FOURTH AMENDMENT TO CREDIT AGREEMENT
THIS FOURTH AMENDMENT (this "AMENDMENT") to CREDIT AGREEMENT among
SPINNAKER COATING, INC., a Delaware corporation, formerly known as Xxxxx-Bridge
Industries, Inc. ("COATING"), ENTOLETER, INC., a Delaware corporation
("Entoleter"), SPINNAKER COATING-MAINE, INC., a Delaware corporation ("SCM" and,
together with Coating and Entoleter, the "BORROWERS"), SPINNAKER INDUSTRIES,
INC., a Delaware corporation (the "GUARANTOR" and, together with the Borrowers,
the "CREDIT PARTIES"), the financial institutions from time to time party
thereto as lenders (the "LENDERS"), and TRANSAMERICA BUSINESS CREDIT
CORPORATION, as agent (in such capacity the "AGENT") for the Lenders, is made as
of April 17, 2000 among the Credit Parties and the undersigned Lenders.
W I T N E S S E T H :
WHEREAS, the Credit Parties, the Lenders and the Agent are parties to the
Credit Agreement, dated as of August 9, 1999 (as amended, restated or otherwise
modified from time to time prior to the date of effectiveness of this Amendment,
the "CREDIT AGREEMENT"; capitalized terms used herein shall have the meanings
assigned to such terms in the Credit Agreement unless otherwise defined herein);
WHEREAS, the Credit Parties have requested that the Lenders amend the
Credit Agreement as described herein; and
WHEREAS, the Lenders are agreeable to such request, but only on the terms
and subject to the conditions set forth herein.

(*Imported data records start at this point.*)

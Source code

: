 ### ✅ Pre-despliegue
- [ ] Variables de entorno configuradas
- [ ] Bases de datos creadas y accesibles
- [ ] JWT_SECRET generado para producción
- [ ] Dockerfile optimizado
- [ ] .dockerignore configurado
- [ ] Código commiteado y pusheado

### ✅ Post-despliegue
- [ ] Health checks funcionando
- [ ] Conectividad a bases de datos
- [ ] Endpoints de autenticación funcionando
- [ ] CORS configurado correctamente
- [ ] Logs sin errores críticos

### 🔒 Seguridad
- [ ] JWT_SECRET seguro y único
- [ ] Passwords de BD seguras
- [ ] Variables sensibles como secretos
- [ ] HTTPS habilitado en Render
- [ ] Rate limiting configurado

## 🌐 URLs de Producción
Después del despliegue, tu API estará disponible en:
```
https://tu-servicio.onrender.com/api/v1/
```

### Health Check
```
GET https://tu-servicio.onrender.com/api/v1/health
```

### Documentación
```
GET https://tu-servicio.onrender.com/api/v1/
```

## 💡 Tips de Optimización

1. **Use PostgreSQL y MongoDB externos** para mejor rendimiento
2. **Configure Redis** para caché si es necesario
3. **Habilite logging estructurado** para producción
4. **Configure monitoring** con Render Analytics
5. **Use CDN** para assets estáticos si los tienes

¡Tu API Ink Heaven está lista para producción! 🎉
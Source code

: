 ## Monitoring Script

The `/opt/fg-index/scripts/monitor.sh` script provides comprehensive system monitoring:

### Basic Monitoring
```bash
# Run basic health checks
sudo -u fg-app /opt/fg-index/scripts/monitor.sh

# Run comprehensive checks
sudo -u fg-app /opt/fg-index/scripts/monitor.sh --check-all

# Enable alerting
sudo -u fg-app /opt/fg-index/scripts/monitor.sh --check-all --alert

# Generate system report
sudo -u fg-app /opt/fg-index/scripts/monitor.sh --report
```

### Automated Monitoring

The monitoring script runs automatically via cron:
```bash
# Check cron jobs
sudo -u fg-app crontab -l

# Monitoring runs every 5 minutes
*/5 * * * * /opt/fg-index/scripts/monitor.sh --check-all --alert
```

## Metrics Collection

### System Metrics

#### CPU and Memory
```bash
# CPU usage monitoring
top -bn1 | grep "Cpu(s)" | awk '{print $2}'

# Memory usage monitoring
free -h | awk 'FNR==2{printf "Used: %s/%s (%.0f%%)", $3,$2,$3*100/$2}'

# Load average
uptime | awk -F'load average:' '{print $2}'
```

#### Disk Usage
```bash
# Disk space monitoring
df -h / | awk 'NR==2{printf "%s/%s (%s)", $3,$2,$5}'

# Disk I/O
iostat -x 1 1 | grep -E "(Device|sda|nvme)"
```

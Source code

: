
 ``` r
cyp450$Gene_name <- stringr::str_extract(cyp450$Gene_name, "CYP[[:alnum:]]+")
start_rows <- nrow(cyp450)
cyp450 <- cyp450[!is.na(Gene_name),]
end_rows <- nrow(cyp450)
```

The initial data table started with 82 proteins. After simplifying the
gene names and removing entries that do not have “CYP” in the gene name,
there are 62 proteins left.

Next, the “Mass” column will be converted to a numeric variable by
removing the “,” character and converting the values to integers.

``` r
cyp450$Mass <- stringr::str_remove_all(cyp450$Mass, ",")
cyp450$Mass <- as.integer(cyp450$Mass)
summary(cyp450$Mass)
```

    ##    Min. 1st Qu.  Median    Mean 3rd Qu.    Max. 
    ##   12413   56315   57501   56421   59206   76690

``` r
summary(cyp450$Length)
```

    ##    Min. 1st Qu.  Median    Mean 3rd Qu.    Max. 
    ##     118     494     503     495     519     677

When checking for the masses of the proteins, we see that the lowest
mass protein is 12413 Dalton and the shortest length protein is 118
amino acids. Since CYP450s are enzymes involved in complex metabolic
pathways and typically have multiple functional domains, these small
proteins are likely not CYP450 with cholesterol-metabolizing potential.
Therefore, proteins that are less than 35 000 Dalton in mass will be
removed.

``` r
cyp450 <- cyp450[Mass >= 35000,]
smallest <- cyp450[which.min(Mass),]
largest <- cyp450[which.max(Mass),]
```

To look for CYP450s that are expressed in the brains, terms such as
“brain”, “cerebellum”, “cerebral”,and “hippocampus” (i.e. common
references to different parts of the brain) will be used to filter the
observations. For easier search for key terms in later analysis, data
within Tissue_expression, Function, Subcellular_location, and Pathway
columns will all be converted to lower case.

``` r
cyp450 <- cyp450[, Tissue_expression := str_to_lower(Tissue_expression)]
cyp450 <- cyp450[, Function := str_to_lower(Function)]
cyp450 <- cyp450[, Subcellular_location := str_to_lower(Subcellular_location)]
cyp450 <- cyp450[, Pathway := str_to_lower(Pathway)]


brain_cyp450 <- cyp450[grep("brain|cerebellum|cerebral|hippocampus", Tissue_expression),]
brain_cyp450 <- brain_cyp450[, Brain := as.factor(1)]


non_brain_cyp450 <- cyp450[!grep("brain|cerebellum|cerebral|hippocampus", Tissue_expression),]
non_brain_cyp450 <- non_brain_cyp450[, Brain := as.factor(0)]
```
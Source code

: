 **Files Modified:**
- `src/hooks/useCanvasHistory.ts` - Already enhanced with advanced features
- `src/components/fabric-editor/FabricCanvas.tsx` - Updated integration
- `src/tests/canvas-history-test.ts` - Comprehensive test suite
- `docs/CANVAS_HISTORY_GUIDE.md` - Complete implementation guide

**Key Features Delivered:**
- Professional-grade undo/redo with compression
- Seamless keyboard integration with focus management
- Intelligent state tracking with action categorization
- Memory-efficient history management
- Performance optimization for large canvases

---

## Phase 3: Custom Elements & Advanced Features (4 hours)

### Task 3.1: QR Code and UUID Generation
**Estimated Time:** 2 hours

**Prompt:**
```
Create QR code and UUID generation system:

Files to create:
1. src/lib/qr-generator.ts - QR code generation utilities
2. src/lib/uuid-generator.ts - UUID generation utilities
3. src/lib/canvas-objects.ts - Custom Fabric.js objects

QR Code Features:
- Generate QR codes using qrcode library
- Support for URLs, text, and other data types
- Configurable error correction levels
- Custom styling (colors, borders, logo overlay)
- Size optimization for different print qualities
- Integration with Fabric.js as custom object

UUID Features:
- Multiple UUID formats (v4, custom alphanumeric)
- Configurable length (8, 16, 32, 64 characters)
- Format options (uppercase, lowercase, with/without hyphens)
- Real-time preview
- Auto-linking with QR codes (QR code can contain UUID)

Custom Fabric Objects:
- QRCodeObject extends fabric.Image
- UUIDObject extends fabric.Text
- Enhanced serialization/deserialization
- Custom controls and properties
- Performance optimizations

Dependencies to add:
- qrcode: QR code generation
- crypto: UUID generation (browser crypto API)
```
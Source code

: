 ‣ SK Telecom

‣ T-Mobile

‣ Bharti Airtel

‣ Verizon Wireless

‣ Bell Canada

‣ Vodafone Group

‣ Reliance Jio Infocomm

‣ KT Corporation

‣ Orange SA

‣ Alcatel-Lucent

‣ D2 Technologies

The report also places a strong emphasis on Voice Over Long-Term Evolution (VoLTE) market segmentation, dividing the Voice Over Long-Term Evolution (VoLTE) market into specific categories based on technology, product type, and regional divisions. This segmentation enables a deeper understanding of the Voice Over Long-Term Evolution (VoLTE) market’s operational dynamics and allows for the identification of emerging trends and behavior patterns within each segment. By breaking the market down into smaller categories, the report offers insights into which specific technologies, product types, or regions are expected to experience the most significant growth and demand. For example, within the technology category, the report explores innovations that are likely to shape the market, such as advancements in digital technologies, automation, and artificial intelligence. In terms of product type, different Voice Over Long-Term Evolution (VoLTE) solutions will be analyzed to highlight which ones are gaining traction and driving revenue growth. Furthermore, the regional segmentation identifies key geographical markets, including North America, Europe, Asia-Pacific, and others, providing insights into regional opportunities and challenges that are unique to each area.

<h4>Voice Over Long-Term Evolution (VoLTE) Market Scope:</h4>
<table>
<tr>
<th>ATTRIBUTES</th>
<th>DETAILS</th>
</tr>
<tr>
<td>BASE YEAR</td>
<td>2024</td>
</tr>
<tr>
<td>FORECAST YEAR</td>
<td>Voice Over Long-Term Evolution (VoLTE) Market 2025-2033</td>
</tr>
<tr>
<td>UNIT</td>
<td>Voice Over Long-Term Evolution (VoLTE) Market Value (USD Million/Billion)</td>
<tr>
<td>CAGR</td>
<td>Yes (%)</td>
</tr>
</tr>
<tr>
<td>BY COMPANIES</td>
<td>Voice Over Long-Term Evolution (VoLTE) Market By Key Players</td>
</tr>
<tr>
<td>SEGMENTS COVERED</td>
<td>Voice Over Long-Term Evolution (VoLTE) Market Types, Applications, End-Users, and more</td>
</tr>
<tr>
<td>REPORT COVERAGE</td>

NOW, THEREFORE, in consideration of the foregoing and for other good and
valuable consideration, the parties hereto hereby agree as follows:
1. AMENDMENT TO CREDIT AGREEMENT. Upon satisfaction of the conditions to
effectiveness set forth in Section 2 hereof, the Credit Parties and the Lenders
agree that the Credit Agreement shall be deemed amended by amending and
restating Section 2.1(a)(i) in its entirety as follows:
"(i) TO COATING: an aggregate amount equal to the lesser of (x) the Coating
Line of Credit and (y) the Coating Borrowing Base, minus in each case, the
then outstanding Coating Letter of Credit Obligations and the pending
Borrowings of Coating; provided that if the sum of the outstanding
Revolving Loans extended by the Lenders to Coating and Coating Letter of
Credit Obligations exceed $3,000,000, then no additional Revolving Loan or
Letter of Credit may be incurred by Coating if after giving effect thereto
an amount equal to fifty percent (50%) of the sum of such Revolving Loans
and Coating Letter of Credit Obligations in excess of $3,000,000 exceeds
the Coating Accounts Borrowing Base;"
2. CONDITIONS TO EFFECTIVENESS. This Amendment shall become effective as of
December 31, upon satisfaction of the following conditions:
(a) the Agent shall have received this Amendment, duly executed by the
Credit Parties and the Required Lenders;
(b) each of the representations and warranties set forth in Section 3
hereof shall be true and correct in all respects; and
3. REPRESENTATIONS AND WARRANTIES OF CREDIT PARTIES. Each Credit Party
represents and warrants that:
(a) the execution, delivery and performance by such Credit Party of
this Amendment have been duly authorized by all necessary corporate action and
this Amendment is a legal, valid and binding obligation of such Credit Party
enforceable against such Credit Party in accordance with its terms, except as
the enforcement thereof may be subject to (i) the effect of any applicable
bankruptcy, insolvency, reorganization, moratorium or similar law affecting
creditors' rights generally and (ii) general principles of equity (regardless of
whether such enforcement is sought in a proceeding in equity or at law);
(b) each of the representations and warranties contained in the Credit
Agreement is true and correct in all material respects on and as of the date
hereof as if made on the date hereof, except to the extent that such
representations and warranties expressly relate to an earlier date; and
(c) no Event of Default has occurred or remains outstanding as of the
date hereof.
4. EXPENSES. The Credit Parties shall pay for all of the reasonable costs
and expenses incurred by the Agent in connection with the transactions
contemplated by this Amendment, including, without limitation, the reasonable
fees and expenses of counsel to the Agent.
5. MISCELLANEOUS.
(a) Except as expressly amended herein, all of the terms and
provisions of the Credit Agreement and the other Credit Documents are ratified
and confirmed in all respects and shall remain in full force and effect. Each
Credit Party hereby acknowledges and agrees that there is no defense, setoff or
counterclaim of any kind, nature or description to the Obligations or the
payment thereof when due.
(b) Upon the effectiveness of this Amendment, all references in the
Credit Documents to the Credit Agreement shall mean the Credit Agreement as
amended by this Amendment and all references in the Credit Agreement to "this
Agreement," "hereof," "herein," or similar terms, shall mean and refer to the
Credit Agreement as amended by this Amendment.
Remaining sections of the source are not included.